Last month “Health Equity in England: the Marmott review 10 years on” was published, highlighting that many people can expect to live more of their lives in poor health, especially those from our poorest communities. This is reflected in the ways we currently use healthcare services. The NHS is under relentless and increasing pressure to meet the health needs of our nation. Nowhere is this felt more than in acute care.  Acute care is any unplanned healthcare contact, when a person seeks “unexpected or unplanned medical advice or treatment”. Each year, the NHS provides more than 110 million acute care health contacts – that is more than 200 each minute. The financial implication is huge, estimated at £17 Billion pounds per year, but the societal cost is even higher.

Many acute care consultations are the first diagnosis of a chronic disease at a late stage, when the disease is severe. One quarter of cancer diagnoses are made in acute care, often when the disease is advanced. A high proportion of those presented represent acute flares of chronic disease which may have been sub-optimally managed. Approximately five percent (over 5 million acute care contacts) reflect adverse drug reactions.

How much of this burden of ill-health is really “unexpected” and how can we transition more people from “unplanned” to “planned“ healthcare?

Part of the challenge faced by acute care, is that it is provided by traditionally-siloed healthcare services. A patient can access unplanned healthcare from many different sources (a pharmacist, their GP, an out of hours GP, the ambulance service, and different hospitals and minor injuries units) with little sharing of data between these organisations. This limits our ability to understand how health problems have arisen and gives us few opportunities to intervene sooner, and perhaps as importantly, intervene smarter.

We urgently need innovation in how patients access medical help, the medical assessments they undergo, the therapies they receive, and how they are monitored. We need technologies which help people receive the care they need in the most suitable setting, which may not always be hospital. We need to empower patients to monitor their own healthcare needs, and through smart technology, intervene sooner.  We need computer software that helps healthcare professionals make earlier diagnoses by recognising complex patterns of illness across time and geography. However, to achieve all this, we need integrated information about people during acute illnesses to ensure the innovations we design are useful and valued.
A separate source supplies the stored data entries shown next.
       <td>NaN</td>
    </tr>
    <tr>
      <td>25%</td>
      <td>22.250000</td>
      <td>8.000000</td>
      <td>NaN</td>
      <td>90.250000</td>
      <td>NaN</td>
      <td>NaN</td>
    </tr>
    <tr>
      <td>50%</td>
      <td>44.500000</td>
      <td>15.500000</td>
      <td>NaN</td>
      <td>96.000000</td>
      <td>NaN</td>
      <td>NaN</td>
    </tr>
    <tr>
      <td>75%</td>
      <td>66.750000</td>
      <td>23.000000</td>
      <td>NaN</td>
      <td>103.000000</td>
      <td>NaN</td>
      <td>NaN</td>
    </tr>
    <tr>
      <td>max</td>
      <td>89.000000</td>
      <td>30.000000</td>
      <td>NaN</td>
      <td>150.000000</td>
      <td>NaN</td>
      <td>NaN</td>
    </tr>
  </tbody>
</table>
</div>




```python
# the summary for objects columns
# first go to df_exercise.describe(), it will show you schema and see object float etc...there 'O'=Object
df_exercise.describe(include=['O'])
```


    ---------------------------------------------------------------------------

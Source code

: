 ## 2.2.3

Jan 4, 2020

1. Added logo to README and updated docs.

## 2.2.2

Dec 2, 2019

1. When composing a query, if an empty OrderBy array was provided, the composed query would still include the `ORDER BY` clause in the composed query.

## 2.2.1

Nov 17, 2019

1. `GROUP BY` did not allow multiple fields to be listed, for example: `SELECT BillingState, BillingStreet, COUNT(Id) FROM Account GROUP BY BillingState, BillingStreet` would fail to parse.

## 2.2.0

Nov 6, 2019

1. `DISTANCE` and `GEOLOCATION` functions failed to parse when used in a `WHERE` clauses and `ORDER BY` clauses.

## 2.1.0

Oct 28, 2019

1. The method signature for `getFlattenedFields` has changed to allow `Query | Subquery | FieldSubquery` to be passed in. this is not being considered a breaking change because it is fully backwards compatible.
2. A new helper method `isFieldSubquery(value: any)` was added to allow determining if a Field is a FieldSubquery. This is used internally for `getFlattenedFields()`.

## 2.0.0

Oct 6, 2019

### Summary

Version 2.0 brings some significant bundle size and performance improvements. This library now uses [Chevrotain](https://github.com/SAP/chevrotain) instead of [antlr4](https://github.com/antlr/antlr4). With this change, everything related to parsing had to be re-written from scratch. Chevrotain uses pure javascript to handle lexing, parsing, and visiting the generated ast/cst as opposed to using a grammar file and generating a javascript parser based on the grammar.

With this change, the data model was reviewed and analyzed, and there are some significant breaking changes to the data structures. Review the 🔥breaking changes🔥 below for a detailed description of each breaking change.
PIONEER, the Health Data Hub for Acute Care, will deliver this joined up health data, creating a complete map of innovation needs in acute care and closing the health data loop from home to community services to hospital services to the community.

Specific ethical permissions will permit linkage of an individual’s acute care journey across community/ hospital providers, allowing us to understand, for the first time, how, where and why people seek unplanned medical help. Understanding this journey, their disease burden and outcomes will provide critical insights into where we can change practice. By linking data across primary and secondary care providers, and across regional and national settings we can understand acute care in depth and at scale.

These data provide an incredible opportunity, but one which can only be realised with cross-sector working, as the challenges we face are too complex to be solved by one group alone.

We need patient voices to help prioritise the work to be done, engaged and research-active NHS healthcare professionals to provide advice and early testing, cutting edge bio-informatics and computer scientists to identify where we are now as well as model where we might be and provide tools to enhance how we deliver healthcare and academic and industry innovators to develop new solutions. The UK is ideally placed to solve its own health challenges and our diverse but stable population will help us positively impact healthcare both within the UK and globally.

One of the most exciting prospects for PIONEER is seeing how this community of expertise can work together with innovators from different academic institutions and industries to make a real change to the choices patients have and the outcomes they experience. Given the stark words of the Marmott report, we need to start this together, and now.